Dataset entries

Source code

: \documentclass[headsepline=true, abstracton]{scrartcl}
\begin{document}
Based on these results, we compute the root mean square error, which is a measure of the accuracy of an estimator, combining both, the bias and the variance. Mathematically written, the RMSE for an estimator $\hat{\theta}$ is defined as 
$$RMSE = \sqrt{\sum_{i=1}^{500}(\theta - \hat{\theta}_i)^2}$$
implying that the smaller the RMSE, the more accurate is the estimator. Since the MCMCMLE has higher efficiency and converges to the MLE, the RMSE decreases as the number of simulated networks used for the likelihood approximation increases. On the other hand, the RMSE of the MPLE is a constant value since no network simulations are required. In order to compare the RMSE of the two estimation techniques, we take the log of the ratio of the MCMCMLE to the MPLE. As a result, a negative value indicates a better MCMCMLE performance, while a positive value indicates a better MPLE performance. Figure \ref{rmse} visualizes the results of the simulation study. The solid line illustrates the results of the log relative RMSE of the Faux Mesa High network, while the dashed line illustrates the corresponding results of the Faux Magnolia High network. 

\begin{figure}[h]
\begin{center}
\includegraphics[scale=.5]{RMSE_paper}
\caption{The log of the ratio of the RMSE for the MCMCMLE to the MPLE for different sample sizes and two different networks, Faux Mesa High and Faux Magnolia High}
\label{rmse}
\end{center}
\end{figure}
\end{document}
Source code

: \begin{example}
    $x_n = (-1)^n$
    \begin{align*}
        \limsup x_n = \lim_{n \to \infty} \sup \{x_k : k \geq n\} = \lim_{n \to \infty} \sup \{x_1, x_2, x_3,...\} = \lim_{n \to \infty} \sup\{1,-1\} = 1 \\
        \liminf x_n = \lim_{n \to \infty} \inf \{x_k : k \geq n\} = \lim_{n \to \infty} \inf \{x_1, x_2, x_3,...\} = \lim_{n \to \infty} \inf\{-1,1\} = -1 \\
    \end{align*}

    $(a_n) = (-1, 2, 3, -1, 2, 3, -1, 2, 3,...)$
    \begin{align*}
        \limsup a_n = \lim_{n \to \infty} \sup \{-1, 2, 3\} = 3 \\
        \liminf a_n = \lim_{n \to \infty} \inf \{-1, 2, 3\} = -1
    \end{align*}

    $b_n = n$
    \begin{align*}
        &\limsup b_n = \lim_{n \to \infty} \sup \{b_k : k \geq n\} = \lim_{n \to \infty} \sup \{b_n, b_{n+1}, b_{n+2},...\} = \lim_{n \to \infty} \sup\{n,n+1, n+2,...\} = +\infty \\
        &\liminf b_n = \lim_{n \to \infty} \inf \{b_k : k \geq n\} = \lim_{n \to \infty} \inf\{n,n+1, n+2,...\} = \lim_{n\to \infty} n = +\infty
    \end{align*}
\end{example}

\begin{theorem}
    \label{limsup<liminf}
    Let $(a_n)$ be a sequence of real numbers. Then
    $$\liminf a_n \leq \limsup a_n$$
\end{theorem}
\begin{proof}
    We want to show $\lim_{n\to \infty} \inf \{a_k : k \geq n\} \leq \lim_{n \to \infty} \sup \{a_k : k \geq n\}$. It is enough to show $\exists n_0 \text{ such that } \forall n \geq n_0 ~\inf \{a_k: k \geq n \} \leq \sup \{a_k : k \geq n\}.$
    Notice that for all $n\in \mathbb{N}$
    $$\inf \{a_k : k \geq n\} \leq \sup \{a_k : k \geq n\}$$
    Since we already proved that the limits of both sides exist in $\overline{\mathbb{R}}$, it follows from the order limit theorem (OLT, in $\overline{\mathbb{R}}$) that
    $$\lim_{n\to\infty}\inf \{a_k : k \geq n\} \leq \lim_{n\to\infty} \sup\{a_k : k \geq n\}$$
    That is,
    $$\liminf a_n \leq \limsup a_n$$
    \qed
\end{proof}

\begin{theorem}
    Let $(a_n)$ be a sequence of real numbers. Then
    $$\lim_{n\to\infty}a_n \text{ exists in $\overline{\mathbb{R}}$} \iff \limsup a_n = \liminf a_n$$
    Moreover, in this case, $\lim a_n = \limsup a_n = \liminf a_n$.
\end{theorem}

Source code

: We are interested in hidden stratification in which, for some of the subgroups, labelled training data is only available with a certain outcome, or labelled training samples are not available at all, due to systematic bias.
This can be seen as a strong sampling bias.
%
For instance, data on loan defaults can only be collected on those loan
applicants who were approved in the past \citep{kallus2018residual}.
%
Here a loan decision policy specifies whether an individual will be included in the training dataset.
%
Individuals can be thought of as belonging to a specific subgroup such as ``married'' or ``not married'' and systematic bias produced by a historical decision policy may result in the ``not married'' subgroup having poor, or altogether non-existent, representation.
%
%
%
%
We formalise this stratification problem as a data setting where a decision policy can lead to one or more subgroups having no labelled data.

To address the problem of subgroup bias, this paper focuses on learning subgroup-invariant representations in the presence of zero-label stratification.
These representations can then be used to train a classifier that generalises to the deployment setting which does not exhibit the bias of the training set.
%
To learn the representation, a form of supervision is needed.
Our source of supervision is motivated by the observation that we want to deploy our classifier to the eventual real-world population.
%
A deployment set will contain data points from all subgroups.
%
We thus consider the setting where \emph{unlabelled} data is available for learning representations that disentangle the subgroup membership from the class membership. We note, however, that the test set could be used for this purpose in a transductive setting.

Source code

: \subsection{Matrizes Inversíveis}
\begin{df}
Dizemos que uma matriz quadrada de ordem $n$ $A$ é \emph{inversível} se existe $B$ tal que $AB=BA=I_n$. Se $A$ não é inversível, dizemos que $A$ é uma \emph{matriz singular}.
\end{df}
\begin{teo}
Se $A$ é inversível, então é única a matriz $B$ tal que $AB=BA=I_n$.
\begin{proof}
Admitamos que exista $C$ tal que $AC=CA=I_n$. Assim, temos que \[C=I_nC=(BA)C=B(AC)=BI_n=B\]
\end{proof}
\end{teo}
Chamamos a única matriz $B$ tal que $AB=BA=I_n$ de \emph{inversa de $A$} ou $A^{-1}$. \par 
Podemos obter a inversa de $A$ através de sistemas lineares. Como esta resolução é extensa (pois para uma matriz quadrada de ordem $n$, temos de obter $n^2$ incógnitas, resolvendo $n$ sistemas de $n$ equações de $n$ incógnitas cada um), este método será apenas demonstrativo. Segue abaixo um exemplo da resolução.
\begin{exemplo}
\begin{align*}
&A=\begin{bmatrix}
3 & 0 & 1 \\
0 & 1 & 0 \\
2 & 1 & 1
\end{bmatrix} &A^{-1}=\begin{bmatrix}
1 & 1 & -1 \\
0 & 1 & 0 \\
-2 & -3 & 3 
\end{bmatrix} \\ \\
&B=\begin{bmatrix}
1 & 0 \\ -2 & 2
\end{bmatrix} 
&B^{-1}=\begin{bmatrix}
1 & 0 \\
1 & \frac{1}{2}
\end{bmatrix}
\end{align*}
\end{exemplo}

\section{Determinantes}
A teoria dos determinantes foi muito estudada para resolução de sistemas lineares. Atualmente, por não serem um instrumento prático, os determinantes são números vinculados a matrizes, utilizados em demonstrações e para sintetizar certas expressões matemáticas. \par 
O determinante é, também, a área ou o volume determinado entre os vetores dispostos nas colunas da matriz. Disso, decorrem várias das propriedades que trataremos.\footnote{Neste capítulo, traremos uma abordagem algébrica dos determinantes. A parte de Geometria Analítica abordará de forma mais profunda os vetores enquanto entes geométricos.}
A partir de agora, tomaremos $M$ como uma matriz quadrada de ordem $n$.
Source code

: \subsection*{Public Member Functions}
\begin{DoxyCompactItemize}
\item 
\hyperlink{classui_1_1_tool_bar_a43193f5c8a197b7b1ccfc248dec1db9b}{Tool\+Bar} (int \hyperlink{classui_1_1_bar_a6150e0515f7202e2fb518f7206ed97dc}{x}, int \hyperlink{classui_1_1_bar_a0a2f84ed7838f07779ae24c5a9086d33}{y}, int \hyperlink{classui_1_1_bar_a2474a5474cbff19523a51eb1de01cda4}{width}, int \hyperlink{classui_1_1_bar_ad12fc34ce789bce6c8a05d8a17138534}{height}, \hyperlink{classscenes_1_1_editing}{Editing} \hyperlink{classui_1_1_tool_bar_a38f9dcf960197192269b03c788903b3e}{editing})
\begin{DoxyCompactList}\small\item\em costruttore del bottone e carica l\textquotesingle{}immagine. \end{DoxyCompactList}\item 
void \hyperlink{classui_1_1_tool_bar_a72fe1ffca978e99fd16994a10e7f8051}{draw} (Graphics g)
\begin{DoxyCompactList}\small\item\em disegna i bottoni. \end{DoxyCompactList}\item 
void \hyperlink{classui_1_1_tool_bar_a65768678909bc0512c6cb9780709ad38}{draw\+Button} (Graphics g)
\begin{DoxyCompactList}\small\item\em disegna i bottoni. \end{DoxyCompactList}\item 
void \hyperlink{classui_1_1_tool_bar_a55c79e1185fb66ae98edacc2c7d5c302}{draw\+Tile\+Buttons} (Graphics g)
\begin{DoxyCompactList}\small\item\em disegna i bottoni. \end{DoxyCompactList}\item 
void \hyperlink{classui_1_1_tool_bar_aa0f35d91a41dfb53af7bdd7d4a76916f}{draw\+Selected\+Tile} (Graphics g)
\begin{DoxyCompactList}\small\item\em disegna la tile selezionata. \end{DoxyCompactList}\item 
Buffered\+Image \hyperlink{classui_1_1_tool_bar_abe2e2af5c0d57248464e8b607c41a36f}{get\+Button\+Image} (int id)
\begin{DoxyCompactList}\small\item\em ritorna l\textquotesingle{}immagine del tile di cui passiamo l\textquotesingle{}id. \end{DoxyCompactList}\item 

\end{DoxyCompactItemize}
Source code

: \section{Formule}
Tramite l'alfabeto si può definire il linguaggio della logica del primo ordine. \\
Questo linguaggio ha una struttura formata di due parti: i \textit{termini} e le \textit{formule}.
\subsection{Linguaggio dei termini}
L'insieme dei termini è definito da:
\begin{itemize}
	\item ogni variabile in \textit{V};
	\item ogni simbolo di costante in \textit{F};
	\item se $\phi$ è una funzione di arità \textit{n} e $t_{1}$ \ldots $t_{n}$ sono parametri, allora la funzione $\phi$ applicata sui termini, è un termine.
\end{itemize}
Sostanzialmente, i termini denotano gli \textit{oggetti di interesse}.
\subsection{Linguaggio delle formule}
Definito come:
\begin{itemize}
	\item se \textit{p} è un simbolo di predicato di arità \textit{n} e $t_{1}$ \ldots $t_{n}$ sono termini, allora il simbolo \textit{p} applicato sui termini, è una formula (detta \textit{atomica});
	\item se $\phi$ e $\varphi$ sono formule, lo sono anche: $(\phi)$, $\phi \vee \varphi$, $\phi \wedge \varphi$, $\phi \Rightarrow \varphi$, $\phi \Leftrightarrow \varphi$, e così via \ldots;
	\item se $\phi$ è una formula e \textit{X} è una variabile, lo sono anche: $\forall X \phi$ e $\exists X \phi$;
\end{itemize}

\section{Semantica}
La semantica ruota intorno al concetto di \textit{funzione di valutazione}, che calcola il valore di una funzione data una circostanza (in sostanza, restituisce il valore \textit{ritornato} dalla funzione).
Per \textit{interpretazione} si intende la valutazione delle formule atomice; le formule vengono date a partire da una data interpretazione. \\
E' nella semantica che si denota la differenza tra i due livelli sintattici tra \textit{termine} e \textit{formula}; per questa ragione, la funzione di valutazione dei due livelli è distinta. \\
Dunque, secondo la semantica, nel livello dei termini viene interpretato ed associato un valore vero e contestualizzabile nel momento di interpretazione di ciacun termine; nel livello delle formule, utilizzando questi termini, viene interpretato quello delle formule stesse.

WORK TASK =>
Lines containing the word "overline" are to be pulled from the records and copied.

REPLY =>
    Since we already proved that the limits of both sides exist in $\overline{\mathbb{R}}$, it follows from the order limit theorem (OLT, in $\overline{\mathbb{R}}$) that
    $$\lim_{n\to\infty}a_n \text{ exists in $\overline{\mathbb{R}}$} \iff \limsup a_n = \liminf a_n$$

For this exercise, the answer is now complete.